Task instructions: Below is a block of records: output all of them exactly and leave out the pictures.

### Task input ###

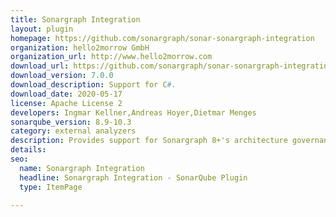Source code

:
 ```yaml
---
title: Sonargraph Integration
layout: plugin
homepage: https://github.com/sonargraph/sonar-sonargraph-integration
organization: hello2morrow GmbH
organization_url: http://www.hello2morrow.com
download_url: https://github.com/sonargraph/sonar-sonargraph-integration/releases/download/Release-7.0.0/sonar-sonargraph-integration-7.0.0.jar
download_version: 7.0.0
download_description: Support for C#.
download_date: 2020-05-17
license: Apache License 2
developers: Ingmar Kellner,Andreas Hoyer,Dietmar Menges
sonarqube_version: 8.9-10.3
category: external analyzers
description: Provides support for Sonargraph 8+'s architecture governance features, accompanied by metrics about cyclic dependencies and other structural aspects.
details: 
seo:
  name: Sonargraph Integration
  headline: Sonargraph Integration - SonarQube Plugin
  type: ItemPage

---
```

###

Output of the task:
Source code

:
 ```yaml
---
title: Sonargraph Integration
layout: plugin
homepage: https://github.com/sonargraph/sonar-sonargraph-integration
organization: hello2morrow GmbH
organization_url: http://www.hello2morrow.com
download_url: https://github.com/sonargraph/sonar-sonargraph-integration/releases/download/Release-7.0.0/sonar-sonargraph-integration-7.0.0.jar
download_version: 7.0.0
download_description: Support for C#.
download_date: 2020-05-17
license: Apache License 2
developers: Ingmar Kellner,Andreas Hoyer,Dietmar Menges
sonarqube_version: 8.9-10.3
category: external analyzers
description: Provides support for Sonargraph 8+'s architecture governance features, accompanied by metrics about cyclic dependencies and other structural aspects.
details: 
seo:
  name: Sonargraph Integration
  headline: Sonargraph Integration - SonarQube Plugin
  type: ItemPage

---
```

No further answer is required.